** MATERIAL PROVIDED follows **

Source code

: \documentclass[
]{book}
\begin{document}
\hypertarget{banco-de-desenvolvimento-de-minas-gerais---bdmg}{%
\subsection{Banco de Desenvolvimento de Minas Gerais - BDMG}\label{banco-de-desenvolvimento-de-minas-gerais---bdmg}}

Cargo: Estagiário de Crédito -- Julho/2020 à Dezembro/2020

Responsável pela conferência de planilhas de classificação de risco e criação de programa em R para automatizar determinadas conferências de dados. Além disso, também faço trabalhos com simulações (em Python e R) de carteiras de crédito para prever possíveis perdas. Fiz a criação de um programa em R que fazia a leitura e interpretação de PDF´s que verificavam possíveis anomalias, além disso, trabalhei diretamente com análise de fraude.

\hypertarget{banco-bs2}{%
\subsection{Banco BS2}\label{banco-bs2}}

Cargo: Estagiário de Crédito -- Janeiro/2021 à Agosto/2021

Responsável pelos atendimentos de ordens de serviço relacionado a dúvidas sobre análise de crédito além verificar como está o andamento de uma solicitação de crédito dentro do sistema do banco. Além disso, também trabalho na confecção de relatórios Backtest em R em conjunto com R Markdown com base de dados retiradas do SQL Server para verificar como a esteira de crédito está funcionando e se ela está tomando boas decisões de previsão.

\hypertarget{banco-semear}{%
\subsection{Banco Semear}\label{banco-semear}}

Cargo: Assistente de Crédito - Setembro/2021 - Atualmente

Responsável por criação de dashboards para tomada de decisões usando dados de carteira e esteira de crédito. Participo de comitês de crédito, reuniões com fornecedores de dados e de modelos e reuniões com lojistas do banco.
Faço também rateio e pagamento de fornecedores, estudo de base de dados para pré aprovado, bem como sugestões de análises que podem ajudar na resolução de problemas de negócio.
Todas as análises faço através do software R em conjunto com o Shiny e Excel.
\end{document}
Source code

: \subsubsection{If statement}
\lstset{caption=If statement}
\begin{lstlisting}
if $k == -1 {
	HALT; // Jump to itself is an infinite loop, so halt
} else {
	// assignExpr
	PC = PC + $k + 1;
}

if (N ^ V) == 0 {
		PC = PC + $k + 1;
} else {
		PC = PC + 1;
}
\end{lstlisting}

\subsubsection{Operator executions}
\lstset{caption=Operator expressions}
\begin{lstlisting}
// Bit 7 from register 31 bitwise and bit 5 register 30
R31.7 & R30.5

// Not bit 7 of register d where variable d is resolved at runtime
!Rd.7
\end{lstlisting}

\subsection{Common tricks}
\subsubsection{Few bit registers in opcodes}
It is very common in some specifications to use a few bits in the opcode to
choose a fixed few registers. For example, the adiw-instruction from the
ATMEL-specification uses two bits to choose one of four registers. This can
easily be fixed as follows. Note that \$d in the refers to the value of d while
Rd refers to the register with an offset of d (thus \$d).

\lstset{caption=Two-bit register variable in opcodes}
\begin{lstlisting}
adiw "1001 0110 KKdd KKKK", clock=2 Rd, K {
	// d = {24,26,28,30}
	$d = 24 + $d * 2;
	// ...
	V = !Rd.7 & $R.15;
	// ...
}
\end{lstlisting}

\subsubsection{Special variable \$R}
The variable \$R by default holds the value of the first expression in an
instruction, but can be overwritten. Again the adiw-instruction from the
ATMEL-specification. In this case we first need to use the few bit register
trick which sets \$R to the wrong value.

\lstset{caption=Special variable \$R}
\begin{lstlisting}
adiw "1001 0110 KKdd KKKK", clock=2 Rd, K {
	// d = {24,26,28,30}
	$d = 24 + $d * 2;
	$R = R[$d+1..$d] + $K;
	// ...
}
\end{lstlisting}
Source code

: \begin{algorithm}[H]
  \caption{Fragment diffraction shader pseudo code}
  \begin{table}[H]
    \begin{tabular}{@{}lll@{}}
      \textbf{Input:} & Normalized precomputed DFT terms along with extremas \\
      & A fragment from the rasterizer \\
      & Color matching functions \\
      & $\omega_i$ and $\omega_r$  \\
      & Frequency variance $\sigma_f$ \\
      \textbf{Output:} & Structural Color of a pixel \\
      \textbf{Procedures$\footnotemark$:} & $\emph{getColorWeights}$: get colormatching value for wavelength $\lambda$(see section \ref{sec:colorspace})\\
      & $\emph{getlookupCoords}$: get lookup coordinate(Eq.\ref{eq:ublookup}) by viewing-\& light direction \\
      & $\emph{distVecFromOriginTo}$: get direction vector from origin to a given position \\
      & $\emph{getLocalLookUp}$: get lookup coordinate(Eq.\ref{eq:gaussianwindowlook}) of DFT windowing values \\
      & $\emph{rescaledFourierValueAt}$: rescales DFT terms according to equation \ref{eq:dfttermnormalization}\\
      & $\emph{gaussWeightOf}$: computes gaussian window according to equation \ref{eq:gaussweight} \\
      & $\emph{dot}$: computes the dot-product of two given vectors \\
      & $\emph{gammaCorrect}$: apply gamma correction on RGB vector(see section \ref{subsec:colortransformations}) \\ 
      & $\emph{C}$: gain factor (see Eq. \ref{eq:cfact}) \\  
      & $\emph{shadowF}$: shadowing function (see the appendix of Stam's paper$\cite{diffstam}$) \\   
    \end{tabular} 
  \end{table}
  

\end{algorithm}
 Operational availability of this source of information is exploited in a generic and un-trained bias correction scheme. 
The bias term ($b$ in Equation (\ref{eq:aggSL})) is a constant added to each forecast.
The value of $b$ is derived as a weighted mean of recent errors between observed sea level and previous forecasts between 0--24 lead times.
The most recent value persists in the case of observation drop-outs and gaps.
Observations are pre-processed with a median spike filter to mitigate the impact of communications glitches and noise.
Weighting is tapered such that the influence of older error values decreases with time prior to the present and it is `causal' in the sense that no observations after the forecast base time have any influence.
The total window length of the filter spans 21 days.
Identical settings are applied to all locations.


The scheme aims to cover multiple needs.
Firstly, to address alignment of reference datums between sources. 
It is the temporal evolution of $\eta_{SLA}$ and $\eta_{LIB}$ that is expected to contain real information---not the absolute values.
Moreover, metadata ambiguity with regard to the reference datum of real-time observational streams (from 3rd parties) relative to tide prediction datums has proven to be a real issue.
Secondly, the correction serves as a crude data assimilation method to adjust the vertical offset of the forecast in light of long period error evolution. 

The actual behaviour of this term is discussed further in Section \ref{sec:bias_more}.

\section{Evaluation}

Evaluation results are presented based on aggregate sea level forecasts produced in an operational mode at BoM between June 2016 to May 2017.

** End of MATERIAL PROVIDED **

All lines of the records above that contain the word "according" are to be copied out.

      & $\emph{rescaledFourierValueAt}$: rescales DFT terms according to equation \ref{eq:dfttermnormalization}\\
      & $\emph{gaussWeightOf}$: computes gaussian window according to equation \ref{eq:gaussweight} \\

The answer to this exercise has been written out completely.